> **EXERCISE**:
When the line containing "таблица со значением" is reached, begin reproducing lines exactly and continue through the last line of the records below.

##### LISTED ENTRIES #####

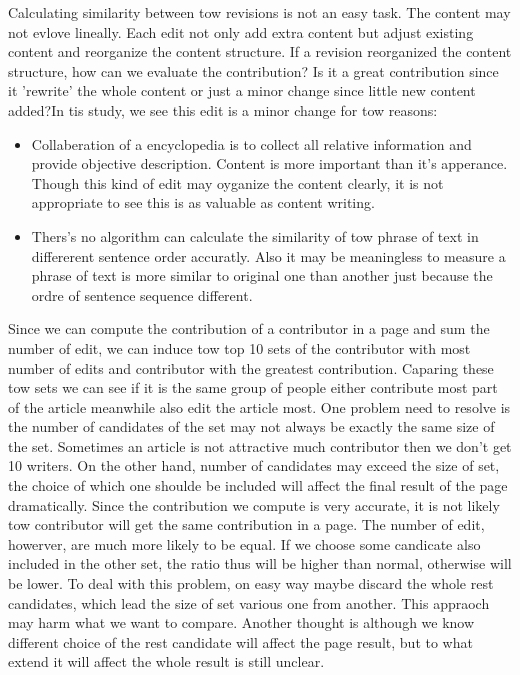 \documentclass{elsarticle}
\begin{document}
Calculating similarity between tow revisions is not an easy task. The
content may not evlove lineally. Each edit not only add extra content
but adjust existing content and reorganize the content
structure. If a revision reorganized the content structure, how can we
evaluate  the contribution? Is it a great contribution since it
'rewrite' the whole content or just a minor change since little new
content added?In tis study, we see this edit is a minor change for tow
reasons:
\begin{itemize}
\item Collaberation of a encyclopedia is to collect all relative
  information and provide objective description. Content is more
  important than it's apperance. Though this kind of edit may oyganize
  the content clearly, it is not appropriate to see this is as
  valuable as content writing.
\item Thers's no algorithm can calculate the similarity of tow phrase
  of text in differerent sentence order accuratly. Also it may be
  meaningless to measure a phrase of text is more similar to original
  one than another just because the ordre of sentence sequence different. 
\end{itemize}

Since we can compute the contribution of a contributor in a page and
sum the number of edit, we can induce tow top 10 sets of
the contributor with most number of edits and contributor with the
greatest contribution. Caparing these tow sets we can see if it is the
same group of people either contribute most part of the article
meanwhile also edit the article most.   One problem need to resolve is
the number of candidates of  the set may not always    be exactly
the same size of the
set. Sometimes an article is not attractive much contributor then we
don't get 10 writers. On the other hand, number of candidates may
exceed the size of set, the choice of which one shoulde be included
will affect the final result of the page dramatically. Since the
contribution we compute is very accurate, it is not likely tow
contributor will get the same contribution in a page. The number of
edit, howerver, are much more likely to be equal. If we choose some
candicate also included in the other set, the ratio thus will be
higher than normal, otherwise will be lower. To deal with this
problem, on easy way maybe discard  the whole rest candidates, which
lead the size of set various one from another. This appraoch may harm
what we want to compare. Another thought is although we know different
choice of the rest candidate will affect the  page result, but to what
extend it will affect the whole result is still unclear. 
\end{document}
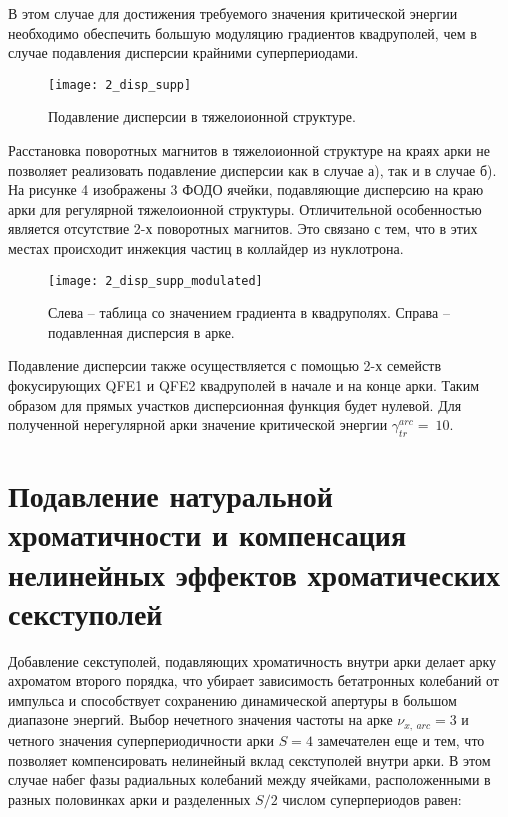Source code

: \par В этом случае для достижения требуемого значения критической энергии необходимо обеспечить большую модуляцию градиентов квадруполей, чем в случае подавления дисперсии крайними суперпериодами.
	
\begin{figure} [h!]
   \center
   \texttt{[image: 2\_disp\_supp]}
   \caption{Подавление дисперсии в тяжелоионной структуре.}
   \label{fig:2_disp_supp}
\end{figure}

\par Расстановка поворотных магнитов в тяжелоионной структуре на краях арки не позволяет реализовать подавление дисперсии как в случае а), так и в случае б). На рисунке 4 изображены 3 ФОДО ячейки, подавляющие дисперсию на краю арки для регулярной тяжелоионной структуры. Отличительной особенностью является отсутствие 2-х поворотных магнитов. Это связано с тем, что в этих местах происходит инжекция частиц в коллайдер из нуклотрона.

\begin{figure}
   \center
   \texttt{[image: 2\_disp\_supp\_modulated]}
   \caption{Слева – таблица со значением градиента в квадруполях. Справа – подавленная дисперсия в арке.}
   \label{fig:2_disp_supp_modulated}
\end{figure}
	
\par Подавление дисперсии также осуществляется с помощью 2-х семейств фокусирующих QFE1 и QFE2 квадруполей в начале и на конце арки.  Таким образом для прямых участков дисперсионная функция будет нулевой. Для полученной нерегулярной арки значение критической энергии $\gamma_{tr}^{arc}=\ 10$.

	\section{Подавление натуральной хроматичности и компенсация нелинейных эффектов хроматических секступолей}\label{sec:transition_variation/methods/chromaticity}

\par Добавление секступолей, подавляющих хроматичность внутри арки делает арку ахроматом второго порядка, что убирает зависимость бетатронных колебаний от импульса и способствует сохранению динамической апертуры в большом диапазоне энергий. Выбор нечетного значения частоты на арке $\nu_{x,\ arc}=3$ и четного значения суперпериодичности арки $S=4$ замечателен еще и тем, что позволяет компенсировать нелинейный вклад секступолей внутри арки. В этом случае набег фазы радиальных колебаний между ячейками, расположенными в разных половинках арки и разделенных $S/2$ числом суперпериодов равен:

#####

> **FINISHED TASK**:
   \caption{Слева – таблица со значением градиента в квадруполях. Справа – подавленная дисперсия в арке.}
   \label{fig:2_disp_supp_modulated}
\end{figure}
	
\par Подавление дисперсии также осуществляется с помощью 2-х семейств фокусирующих QFE1 и QFE2 квадруполей в начале и на конце арки.  Таким образом для прямых участков дисперсионная функция будет нулевой. Для полученной нерегулярной арки значение критической энергии $\gamma_{tr}^{arc}=\ 10$.

	\section{Подавление натуральной хроматичности и компенсация нелинейных эффектов хроматических секступолей}\label{sec:transition_variation/methods/chromaticity}

\par Добавление секступолей, подавляющих хроматичность внутри арки делает арку ахроматом второго порядка, что убирает зависимость бетатронных колебаний от импульса и способствует сохранению динамической апертуры в большом диапазоне энергий. Выбор нечетного значения частоты на арке $\nu_{x,\ arc}=3$ и четного значения суперпериодичности арки $S=4$ замечателен еще и тем, что позволяет компенсировать нелинейный вклад секступолей внутри арки. В этом случае набег фазы радиальных колебаний между ячейками, расположенными в разных половинках арки и разделенных $S/2$ числом суперпериодов равен:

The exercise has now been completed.